Start of RECORDS PROVIDED

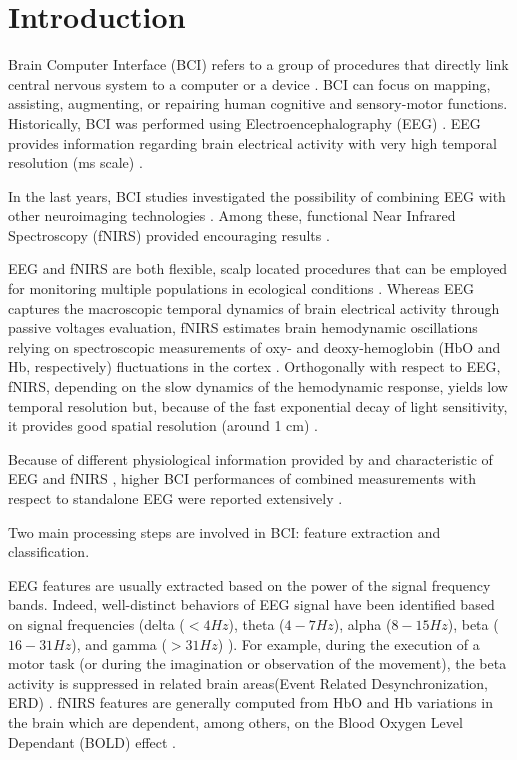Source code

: \documentclass[12pt ]{iopart}
\begin{document}
\section{Introduction}

Brain Computer Interface (BCI) refers to a group of procedures that directly link  central nervous system to a computer or a device \parencite{wolpaw2000brain}. BCI can focus on mapping, assisting, augmenting, or repairing human cognitive and sensory-motor functions. 
Historically, BCI was performed using Electroencephalography (EEG) \parencite{lotte2007review}. EEG  provides information regarding brain electrical activity with very high temporal resolution (ms scale) \parencite{hallez2007review}. 

In the last years, BCI studies investigated the possibility of combining EEG with other neuroimaging technologies \parencite{pfurtscheller2010hybrid}. Among these, functional Near Infrared Spectroscopy (fNIRS) provided encouraging results \parencite{fazli2012enhanced}. 

EEG and fNIRS are both flexible, scalp located procedures that can be employed for monitoring multiple populations in ecological conditions \parencite{farroni2013infant, costantini2013studying, zappasodi2017prognostic, watanabe1999neonatal}. Whereas EEG captures the macroscopic temporal dynamics of brain electrical activity through passive voltages evaluation, fNIRS estimates brain hemodynamic oscillations  relying on spectroscopic measurements of oxy- and deoxy-hemoglobin (HbO and Hb, respectively) fluctuations in the cortex \parencite{villringer1997non, ferrari2012brief}. Orthogonally with respect to EEG, fNIRS, depending on the slow dynamics of the hemodynamic response, yields low temporal resolution but, because of the fast exponential decay of light sensitivity, it provides good spatial resolution (around 1 cm) \parencite{chiarelli2016combining, chiarelli2015comparison}. 

Because of different physiological information provided by and characteristic of EEG and fNIRS \parencite{croce2017exploiting}, higher BCI performances  of combined measurements with respect to standalone EEG were reported extensively \parencite{fazli2012enhanced, khan2014decoding, hong2015classification, chiarelliREVdaaggiungere} .

Two main processing steps are involved in BCI:  feature extraction and classification. 

EEG features are usually extracted based on the power of the signal frequency bands. Indeed, well-distinct behaviors of EEG signal have been identified based on signal frequencies (delta ($< 4 Hz$), theta ($4-7 Hz$), alpha ($8-15 Hz$), beta ($16-31 Hz$), and gamma ($> 31 Hz$) \parencite{nuwer1988quantitative}). For example, during the execution of a motor task (or during the imagination or observation of the movement), the beta activity is suppressed in related brain areas(Event Related Desynchronization, ERD) \parencite{pfurtscheller2001functional, pfurtscheller2006future}.  
fNIRS  features are generally  computed from  HbO and Hb variations in the brain which are dependent, among others, on the  Blood Oxygen Level Dependant (BOLD) effect \parencite{steinbrink2006illuminating, naseer2015fnirs}. 
\end{document}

End of RECORDS PROVIDED

WHAT YOU SHOULD DO = Would you retype exactly the lines above, from the line with "Because of different" to the line with "Two main processing", with both end lines kept and nothing more?

REPLY =
Because of different physiological information provided by and characteristic of EEG and fNIRS \parencite{croce2017exploiting}, higher BCI performances  of combined measurements with respect to standalone EEG were reported extensively \parencite{fazli2012enhanced, khan2014decoding, hong2015classification, chiarelliREVdaaggiungere} .

Two main processing steps are involved in BCI:  feature extraction and classification. 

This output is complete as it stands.